There are a few things to consider about your "plans"....I've never had nigerian dwarf goats, but have had meat goats....all goats need a well ventilated shelter and ya need room to be able to work around them in case of an emergency....they do not like being wet and will stay inside during rainy weather....this means there will be plenty of waste inside, because they respond to the urge and let it go....in a shelter as ya have it, the ammonia will build up and can create respiratory issues for them....also, the fencing should be a knotted wire fence....many animals and humans have been injured with welded wire, as the welds are easily popped and the wires separate....goats will put pressure on any fence....even smaller goats....and they can jump much higher than ya might think....they are curious and think it is their "job" to test every inch of your enclosure for "weaknesses" to show ya, so ya can fix em...........another thing to consider is how far from the house are they....reason...ya may have to tend to them in bad weather and ya may even have to shelter with them to feed em or to wait out a downpour....so, these are things to mull over and think thru before ya get things setup and then have to change it after ya get them....


----------



## Dovahkiin (Jun 13, 2020)

frustratedearthmother said:


> Pretty view!


Thank you!


----------



## Dovahkiin (Jun 13, 2020)

CntryBoy777 said:


> .....I know ya are excited!!....
> There are a few things to consider about your "plans"....I've never had nigerian dwarf goats, but have had meat goats....all goats need a well ventilated shelter and ya need room to be able to work around them in case of an emergency....they do not like being wet and will stay inside during rainy weather....this means there will be plenty of waste inside, because they respond to the urge and let it go....in a shelter as ya have it, the ammonia will build up and can create respiratory issues for them....also, the fencing should be a knotted wire fence....many animals and humans have been injured with welded wire, as the welds are easily popped and the wires separate....goats will put pressure on any fence....even smaller goats....and they can jump much higher than ya might think....they are curious and think it is their "job" to test every inch of your enclosure for "weaknesses" to show ya, so ya can fix em...........another thing to consider is how far from the house are they....reason...ya may have to tend to them in bad weather and ya may even have to shelter with them to feed em or to wait out a downpour....so, these are things to mull over and think thru before ya get things setup and then have to change it after ya get them....
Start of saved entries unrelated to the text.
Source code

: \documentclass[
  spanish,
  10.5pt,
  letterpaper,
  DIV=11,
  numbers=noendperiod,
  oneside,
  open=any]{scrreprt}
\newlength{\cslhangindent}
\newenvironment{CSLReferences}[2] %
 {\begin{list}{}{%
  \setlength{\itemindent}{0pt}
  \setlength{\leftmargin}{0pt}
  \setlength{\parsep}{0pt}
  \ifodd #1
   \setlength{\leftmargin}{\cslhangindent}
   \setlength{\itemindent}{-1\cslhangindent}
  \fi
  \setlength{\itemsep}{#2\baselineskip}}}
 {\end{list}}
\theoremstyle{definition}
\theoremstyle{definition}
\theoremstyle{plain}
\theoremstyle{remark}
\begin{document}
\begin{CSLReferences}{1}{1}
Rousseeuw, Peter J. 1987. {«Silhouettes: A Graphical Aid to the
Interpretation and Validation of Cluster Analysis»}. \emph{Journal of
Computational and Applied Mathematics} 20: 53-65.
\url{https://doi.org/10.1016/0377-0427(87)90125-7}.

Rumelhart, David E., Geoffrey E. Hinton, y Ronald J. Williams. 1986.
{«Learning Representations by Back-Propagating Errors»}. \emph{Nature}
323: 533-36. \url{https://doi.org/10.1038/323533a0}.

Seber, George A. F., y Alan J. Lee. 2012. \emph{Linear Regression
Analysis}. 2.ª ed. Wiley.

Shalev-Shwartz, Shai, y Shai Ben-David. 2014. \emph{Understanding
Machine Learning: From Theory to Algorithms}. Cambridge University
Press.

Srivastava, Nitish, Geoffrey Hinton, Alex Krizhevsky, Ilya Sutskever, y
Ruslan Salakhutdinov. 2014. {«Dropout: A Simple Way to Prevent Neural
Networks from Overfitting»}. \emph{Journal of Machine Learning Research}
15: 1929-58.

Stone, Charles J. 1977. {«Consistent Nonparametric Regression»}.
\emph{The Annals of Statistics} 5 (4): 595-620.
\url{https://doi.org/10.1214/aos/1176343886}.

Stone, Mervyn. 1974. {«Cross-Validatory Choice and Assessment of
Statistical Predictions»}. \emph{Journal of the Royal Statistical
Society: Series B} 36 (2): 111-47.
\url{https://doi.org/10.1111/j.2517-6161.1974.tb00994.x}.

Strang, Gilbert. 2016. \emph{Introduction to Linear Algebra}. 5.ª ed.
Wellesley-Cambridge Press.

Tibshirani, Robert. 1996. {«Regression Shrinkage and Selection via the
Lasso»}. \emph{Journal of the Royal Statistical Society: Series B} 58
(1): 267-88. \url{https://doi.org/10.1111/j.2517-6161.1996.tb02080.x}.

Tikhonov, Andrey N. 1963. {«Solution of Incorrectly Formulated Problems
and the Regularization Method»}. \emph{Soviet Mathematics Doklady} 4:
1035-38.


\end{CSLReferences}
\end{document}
Thank you for all the advice! We currently have the entire backyard it's big enclose in a 6 foot chain link fence. And I was going to put a wood fence around thier area. I will definitely be adding ventilation now thank you! As well as an easy way to muck out the enclosure. It was totally waterproof before the tiles came off and we will fix it properly donuts water proof again. We are getting them for milk goats so the goal is to keep it as clean as one can. We also will be getting some play equipment for them so they dont get too bored. Right now there house is about 20 to 30 feet from the backporch amd we are making a path there for easy walking! We also have a local vet that helps with farm animals as needed!


----------



## CntryBoy777 (Jun 13, 2020)

If ya want an easy "fix" for the ventilation....I would take the roof off and use 2x4s or 2x6s as spacers and then put the roof back on it....if ya use corrugated tin, I'd leave a 1-2' overhang on front and back for added rain protection....if ya are rainsing it off the ground....I'd put a porch/deck on it....it will be multi-functional and will keep them off the ground when it is wet....sit on while trimming hooves, and ya won't have to bend/squat as far.....ya can put a headstock on it and even milk on it.....as far as the path goes....use the bigger concrete squarez from Walmart or Lowes....they will keep ya outta the mud and file the hooves, so less trimming.....  

..
This is an old chicken coop that I renovated into a goat house and some of the squares I had for them.....


----------



## Dovahkiin (Jun 13, 2020)

CntryBoy777 said:


> If ya want an easy "fix" for the ventilation....I would take the roof off and use 2x4s or 2x6s as spacers and then put the roof back on it....if ya use corrugated tin, I'd leave a 1-2' overhang on front and back for added rain protection....if ya are rainsing it off the ground....I'd put a porch/deck on it....it will be multi-functional and will keep them off the ground when it is wet....sit on while trimming hooves, and ya won't have to bend/squat as far.....ya can put a headstock on it and even milk on it.....as far as the path goes....use the bigger concrete squarez from Walmart or Lowes....they will keep ya outta the mud and file the hooves, so less trimming.....
> 
> View attachment 75113..View attachment 75114
> This is an old chicken coop that I renovated into a goat house and some of the squares I had for them.....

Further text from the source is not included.